“W Stalin, W Roosevelt, W Churchill”, a Bologna scritte sui muri anche nel 1945

In un pomeriggio in cui proprio non avete nulla da fare, muovete due passi fino al parco più vicino a casa vostra e guadagnatevi la fiducia (e le chiacchiere) di qualcuno degli anziani che, seduti sulle panchine, si godono gli ultimi momenti d’aria fresca. Se sarete gentili e sufficientemente curiosi, con un po’ di fortuna vi verranno regalati autentici ricordi della guerra, dei bombardamenti, della liberazione. Se invece siete timidi, in alternativa, potete sempre guardarvi intorno per stanare da soli tracce di gioie e paure spesso dimenticate, nascoste nel cuore di una città pulsante di vita e carica di storia.

Tempo di Liberazione

Il 21 aprile 1945 è una data che i bolognesi dovrebbero conoscere bene. Erano quasi le nove di mattina e alle finestre affacciate sulle vie del centro arrivava l’eco di un gran trambusto. Giù, in strada, c’erano polacchi, americani e partigiani. Alcuni di essi, dimentichi dei fucili – ormai non pesavano più – percorrevano Strada Maggiore armati di stampini, pennelli e vernice nera. Ora osservate bene la quarta mattonella dal basso, all’angolo della Torre Asinelli a destra dell’entrata e noterete, con forse qualche difficoltà, che essa è leggermente annerita. Una più violenta macchia scura invece è ben visibile su una colonna al numero 42 di Strada Maggiore. Rimangono solo i resti di due di esse, ma per la verità il 21 aprile 1945 la via pullulava di scritte che inneggiavano ai liberatori. “W Roosevelt, W Churchill, W Stalin”.

Il prezzo della vittoria

Le forze Alleate alla fine avevano liberato la città rossa, ma i bolognesi avevano pagato un duro prezzo. Annientare i tedeschi aveva significato, anche e soprattutto, annientare i mezzi di rifornimento nemici radendo al suolo scali ferroviari, depositi e officine. L’aviazione del tempo non era sofisticata e molto spesso un cielo nuvoloso aveva avuto forti ripercussioni sulla precisione dei cacciabombardieri. Nel rapporto del 99° Bomb Group su un bombardamento aereo del 25 settembre 1943 si legge “City Hit”.  A risentire dell’errore erano stati soprattutto i cittadini, le loro case e i loro monumenti. A questo proposito, è ancora ben riconoscibile sulla facciata del Sacro Cuore la dichiarazione “Opera dei liberatori”, la stessa che probabilmente venne verniciata anche su una colonna di fianco all’Archiginnasio, anch’esso trovatosi lungo un’imprevista linea di fuoco. Inutile dire che si trattava della sarcastica opera di propaganda di civili furibondi nei confronti degli alleati.

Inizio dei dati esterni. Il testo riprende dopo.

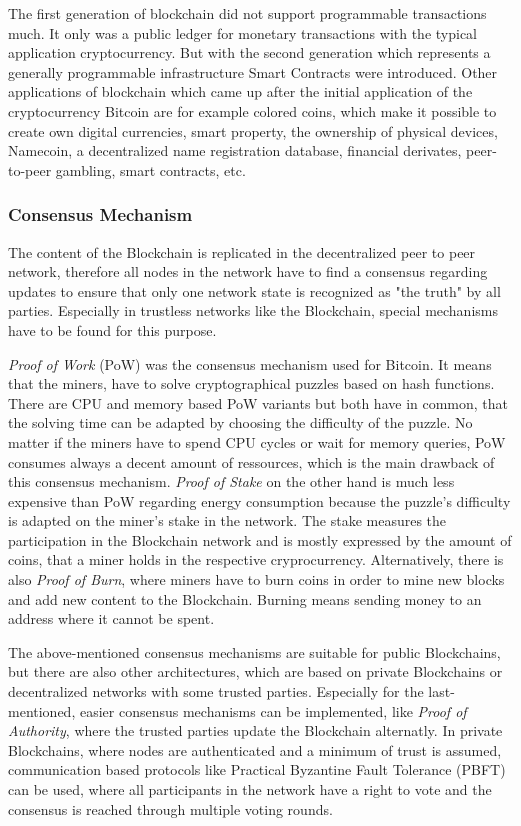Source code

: \documentclass[conference]{IEEEtran}
\begin{document}
The first generation of blockchain did not support programmable transactions much. It only was a public ledger for monetary transactions with the typical application cryptocurrency. But with the second generation which represents a generally programmable infrastructure Smart Contracts were introduced.\cite{Xu2016} Other applications of blockchain which came up after the initial application of the cryptocurrency Bitcoin are for example colored coins, which make it possible to create own digital currencies, smart property, the ownership of physical devices, Namecoin, a decentralized name registration database, financial derivates, peer-to-peer gambling, smart contracts, etc.\cite{Buterin2014}

\subsubsection{Consensus Mechanism}
The content of the Blockchain is replicated in the decentralized peer to peer network, therefore all nodes in the network have to find a consensus regarding updates to ensure that only one network state is recognized as "the truth" by all parties. Especially in trustless networks like the Blockchain, special mechanisms have to be found for this purpose. \cite{Dinh?}\par 
\textit{Proof of Work} (PoW) was the consensus mechanism used for Bitcoin. It means that the miners, have to solve cryptographical puzzles based on hash functions. There are CPU and memory based PoW variants but both have in common, that the solving time can be adapted by choosing the difficulty of the puzzle. No matter if the miners have to spend CPU cycles or wait for memory queries, PoW consumes always a decent amount of ressources, which is the main drawback of this consensus mechanism. \cite{Dinh?} \cite{Golze2009}
\textit{Proof of Stake} on the other hand is much less expensive than PoW regarding energy consumption because the puzzle's difficulty is adapted on the miner's stake in the network. The stake measures the participation in the Blockchain network and is mostly expressed by the amount of coins, that a miner holds in the respective cryprocurrency. Alternatively, there is also \textit{Proof of Burn}, where miners have to burn coins in order to mine new blocks and add new content to the Blockchain. Burning means sending money to an address where it cannot be spent. \cite{Dinh?} \par
The above-mentioned consensus mechanisms are suitable for public Blockchains, but there are also other architectures, which are based on private Blockchains or decentralized networks with some trusted parties. Especially for the last-mentioned, easier consensus mechanisms can be implemented, like \textit{Proof of Authority}, where the trusted parties update the Blockchain alternatly. In private Blockchains, where nodes are authenticated and a minimum of trust is assumed, communication based protocols like Practical Byzantine Fault Tolerance (PBFT) can be used, where all participants in the network have a right to vote and the consensus is reached through multiple voting rounds. \cite{Dinh?} \par 
\end{document}
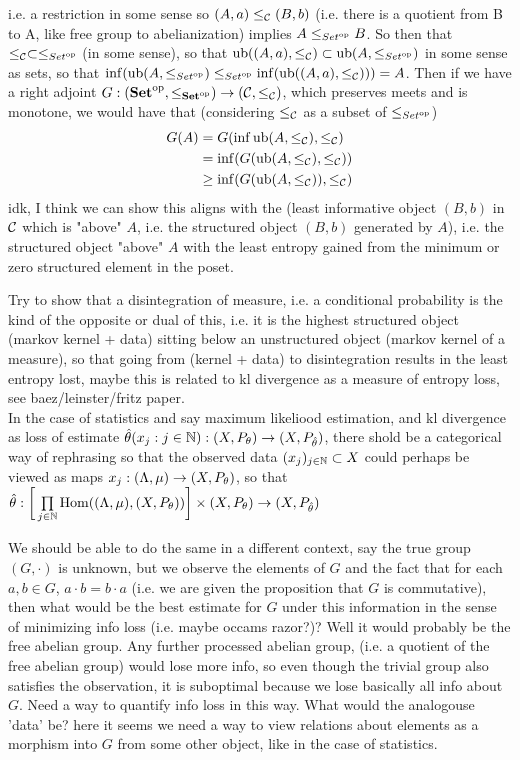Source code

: \documentclass{book}
\begin{document}
	i.e. a restriction in some sense so $(A,a) \leq_{\MC} (B,b)$ (i.e. there is a quotient from B to A, like free group to abelianization) implies $A \leq_{\op{Set}} B$. So then that $\leq_{\MC} \subset \leq_{\op{Set}}$ (in some sense), so that $\ubd((A, a), \leq_{\MC}) \subset \ubd(A, \leq_{\op{Set}})$ in some sense as sets, so that $\inf( \ubd(A, \leq_{\op{Set}}) \leq_{\op{Set}} \inf( \ubd((A, a), \leq_{\MC}))) = A$. Then if we have a right adjoint $G: (\op{\bSet}, \leq_{\op{\bSet}}) \rightarrow (\MC, \leq_{\MC})$, which preserves meets and is monotone, we would have that (considering $\leq_{\MC}$ as a subset of $\leq_{\op{Set}}$)
	\begin{align*}
		G(A)
		& = G(\inf \ubd(A, \leq_{\MC}), \leq_{\MC}) \\
		& = \inf (G(\ubd(A, \leq_{\MC}), \leq_{\MC})) \\
		& \geq \inf (G (\ubd(A, \leq_{\MC})), \leq_{\MC})
	\end{align*}
	idk, I think we can show this aligns with the (least informative object $(B,b)$ in $\MC$ which is "above" $A$, i.e. the structured object $(B,b)$ generated by $A$), i.e. the structured object "above" $A$ with the least entropy gained from the minimum or zero structured element in the poset.
	
	Try to show that a disintegration of measure, i.e. a conditional probability is the kind of the opposite or dual of this, i.e. it is the highest structured object (markov kernel + data) sitting below an unstructured object (markov kernel of a measure), so that going from (kernel + data) to disintegration results in the least entropy lost, maybe this is related to kl divergence as a measure of entropy loss, see baez/leinster/fritz paper.  \\
	
	In the case of statistics and say maximum likeliood estimation, and kl divergence as loss of estimate $\hat{\th}(x_j:j \in \N):(X, P_{\th}) \rightarrow (X, P_{\hat{\th}})$, there shold be a categorical way of rephrasing so that the observed data $(x_j)_{j \in \N} \subset X$ could perhaps be viewed as maps $x_j:(\Lam, \mu) \rightarrow (X, P_{\th})$, so that $\hat{\th}: \bigg[ \prod\limits_{j \in \N} \Hom((\Lam, \mu), (X, P_{\th})) \bigg] \times (X, P_{\th}) \rightarrow (X, P_{\hat{\th}})$
	
	We should be able to do the same in a different context, say the true group $(G, \cdot)$ is unknown, but we observe the elements of $G$ and the fact that for each $a,b \in G$, $a \cdot b = b \cdot a$ (i.e. we are given the proposition that $G$ is commutative), then what would be the best estimate for $G$ under this information in the sense of minimizing info loss (i.e. maybe occams razor?)? Well it would probably be the free abelian group. Any further processed abelian group, (i.e. a quotient of the free abelian group) would lose more info, so even though the trivial group also satisfies the observation, it is suboptimal because we lose basically all info about $G$. Need a way to quantify info loss in this way. What would the analogouse 'data' be? here it seems we need a way to view relations about elements as a morphism into $G$ from some other object, like in the case of statistics.
	
\end{document}
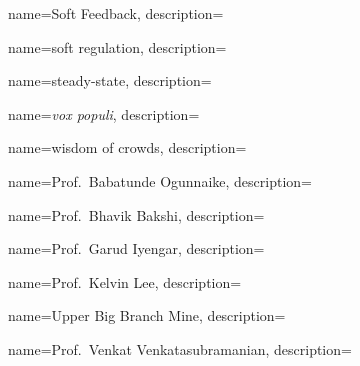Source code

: 	{
		name={Soft Feedback},
		description={}
	}

	{
		name={soft regulation},
		description={}
	}
	
	{
		name={steady-state},
		description={}
	}	
		

	{
		name={\emph{vox populi}},
		description={}
	}	


	{
		name={wisdom of crowds},
		description={}
	}
	
	
	{
		name={Prof.~Babatunde Ogunnaike},
		description={}
	}	

	{
		name={Prof.~Bhavik Bakshi},
		description={}
	}

	{
		name={Prof.~Garud Iyengar},
		description={}
	}	
	
	{
		name={Prof.~Kelvin Lee},
		description={}
	}	
	
	{
		name={Upper Big Branch Mine},
		description={}
	}

	{
		name={Prof.~Venkat Venkatasubramanian},
		description={}
	}










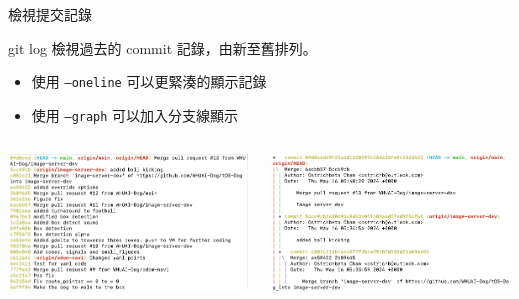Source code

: \documentclass[xetex, unicode, 10pt, aspectratio=169]{beamer}
\begin{document}
\begin{frame}{檢視提交記錄}
    \begin{block}{git log}
        檢視過去的 commit 記錄，由新至舊排列。

        \begin{itemize}
            \item 使用 \texttt{--oneline} 可以更緊湊的顯示記錄
            \item 使用 \texttt{--graph} 可以加入分支線顯示
        \end{itemize}
        \begin{columns}
            \begin{column}{0.5\textwidth}
                \begin{center}
                    \includegraphics[width=2.5in]{./img/git-log-oneline.png}
                \end{center}
            \end{column}
            \begin{column}{0.5\textwidth}
                \begin{center}
                    \includegraphics[width=2.5in]{./img/git-log-graph.png}
                \end{center}
            \end{column}
        \end{columns}
    \end{block}
\end{frame}
\end{document}
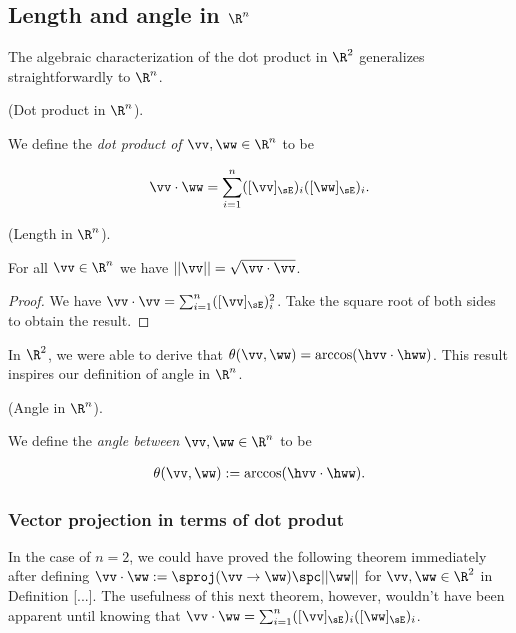 \subsection*{Length and angle in $\R^n$}

The algebraic characterization of the dot product in $\R^2$ generalizes straightforwardly to $\R^n$.

\begin{defn}
    (Dot product in $\R^n$).

    We define the \textit{dot product of $\vv, \ww \in \R^n$} to be

    \begin{align*}
        \vv \cdot \ww = \sum_{i = 1}^n ([\vv]_\sE)_i ([\ww]_\sE)_i.
    \end{align*}
\end{defn}

\begin{theorem}
    (Length in $\R^n$).

    For all $\vv \in \R^n$ we have $||\vv|| = \sqrt{\vv \cdot \vv}$.
\end{theorem}

\begin{proof}
    We have $\vv \cdot \vv = \sum_{i = 1}^n ([\vv]_\sE)_i^2$. Take the square root of both sides to obtain the result.
\end{proof}

In $\R^2$, we were able to derive that $\theta(\vv, \ww) = \arccos(\hvv \cdot \hww)$. This result inspires our definition of angle in $\R^n$.

\begin{defn}
    (Angle in $\R^n$). 
    
    We define the \textit{angle between $\vv, \ww \in \R^n$} to be

    \begin{align*}
        \theta(\vv, \ww) := \arccos(\hvv \cdot \hww).
    \end{align*}
\end{defn}

\subsubsection*{Vector projection in terms of dot produt}

In the case of $n = 2$, we could have proved the following theorem immediately after defining $\vv \cdot \ww := \sproj(\vv \rightarrow \ww) \spc ||\ww||$ for $\vv, \ww \in \R^2$ in Definition [...]. The usefulness of this next theorem, however, wouldn't have been apparent until knowing that $\vv \cdot \ww = \sum_{i = 1}^n ([\vv]_\sE)_i ([\ww]_\sE)_i$.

Prendersi cura del passato

Di quel momento in cui si erano voluti omaggiare i presidenti degli Stati liberatori, o viceversa denunciare i soprusi degli Alleati, ormai rimangono solo pochi indizi, quasi impercettibili. Eppure siamo certi di non esserci immaginati nulla: solo dieci anni fa quelle scritte c’erano, erano leggibili e molti ne conservano memoria. Magari qualche nonno, trovandosele davanti, avrebbe accennato a un sorriso. Qualche giovanotto si sarebbe incuriosito.

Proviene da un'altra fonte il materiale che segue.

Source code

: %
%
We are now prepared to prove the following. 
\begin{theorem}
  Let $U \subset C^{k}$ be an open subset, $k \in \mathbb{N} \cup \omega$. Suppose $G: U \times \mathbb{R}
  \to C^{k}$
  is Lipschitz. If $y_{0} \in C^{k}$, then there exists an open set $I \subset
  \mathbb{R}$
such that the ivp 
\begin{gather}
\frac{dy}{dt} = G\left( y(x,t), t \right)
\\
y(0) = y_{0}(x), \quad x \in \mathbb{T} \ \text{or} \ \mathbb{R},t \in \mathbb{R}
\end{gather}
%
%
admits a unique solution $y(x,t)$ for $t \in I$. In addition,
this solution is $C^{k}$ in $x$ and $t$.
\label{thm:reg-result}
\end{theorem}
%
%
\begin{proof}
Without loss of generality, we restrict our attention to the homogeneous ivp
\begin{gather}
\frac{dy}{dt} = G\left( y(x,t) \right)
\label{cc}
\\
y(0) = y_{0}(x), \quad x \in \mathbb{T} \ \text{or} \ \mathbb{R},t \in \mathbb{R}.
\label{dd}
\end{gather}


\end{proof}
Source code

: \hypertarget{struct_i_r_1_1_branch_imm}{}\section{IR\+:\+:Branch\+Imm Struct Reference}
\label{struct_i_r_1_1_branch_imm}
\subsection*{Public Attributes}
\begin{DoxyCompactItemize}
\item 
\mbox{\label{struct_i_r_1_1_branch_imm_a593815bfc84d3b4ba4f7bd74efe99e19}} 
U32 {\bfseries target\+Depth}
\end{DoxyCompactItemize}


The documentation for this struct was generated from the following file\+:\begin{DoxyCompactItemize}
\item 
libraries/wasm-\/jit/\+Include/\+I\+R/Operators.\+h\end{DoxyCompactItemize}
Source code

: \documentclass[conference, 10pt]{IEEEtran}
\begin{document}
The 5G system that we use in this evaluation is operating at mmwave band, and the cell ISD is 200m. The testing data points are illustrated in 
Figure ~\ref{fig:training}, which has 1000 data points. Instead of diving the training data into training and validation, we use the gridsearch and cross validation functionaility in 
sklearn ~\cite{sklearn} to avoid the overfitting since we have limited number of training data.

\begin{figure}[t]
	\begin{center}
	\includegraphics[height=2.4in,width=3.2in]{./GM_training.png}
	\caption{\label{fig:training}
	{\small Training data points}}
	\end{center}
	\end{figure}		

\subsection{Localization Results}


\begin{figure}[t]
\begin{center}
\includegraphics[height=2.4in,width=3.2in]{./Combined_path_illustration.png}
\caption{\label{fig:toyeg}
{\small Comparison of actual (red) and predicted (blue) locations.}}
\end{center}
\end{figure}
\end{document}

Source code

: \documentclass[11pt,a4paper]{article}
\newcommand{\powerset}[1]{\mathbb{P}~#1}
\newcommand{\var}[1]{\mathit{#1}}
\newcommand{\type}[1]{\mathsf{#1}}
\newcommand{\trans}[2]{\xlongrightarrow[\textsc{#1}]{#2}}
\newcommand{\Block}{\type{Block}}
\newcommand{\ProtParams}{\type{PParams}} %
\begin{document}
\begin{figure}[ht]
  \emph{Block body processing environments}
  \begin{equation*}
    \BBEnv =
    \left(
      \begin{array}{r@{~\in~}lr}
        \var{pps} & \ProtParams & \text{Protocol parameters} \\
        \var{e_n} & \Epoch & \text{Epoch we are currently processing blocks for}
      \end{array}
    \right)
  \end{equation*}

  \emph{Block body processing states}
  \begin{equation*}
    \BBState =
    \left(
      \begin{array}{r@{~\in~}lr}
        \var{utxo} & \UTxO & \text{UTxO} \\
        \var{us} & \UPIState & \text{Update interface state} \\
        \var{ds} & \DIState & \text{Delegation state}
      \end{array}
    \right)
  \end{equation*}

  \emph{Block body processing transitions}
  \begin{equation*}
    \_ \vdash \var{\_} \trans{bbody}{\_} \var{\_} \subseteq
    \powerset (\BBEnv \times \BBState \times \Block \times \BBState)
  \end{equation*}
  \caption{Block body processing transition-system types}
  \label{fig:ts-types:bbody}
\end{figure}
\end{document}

Viviamo in un paese patrimonio di storia e di cultura, siamo ben abituati a considerare inestimabili le opere e i cimeli illustrati nei libri o conservati nei musei. Ciò di cui spesso non ci rendiamo conto, tuttavia, è che per fare un tuffo nel passato basterebbe soltanto guardarsi intorno, salvando così la memoria delle più piccole testimonianze. Un insolito graffito sul muro di un edificio o su di una colonna può rivelarsi anch’esso frammento impagabile di storia e di cultura e noi, a distanza di numerosi anni, abbiamo l’onere e l’onore di prendercene cura.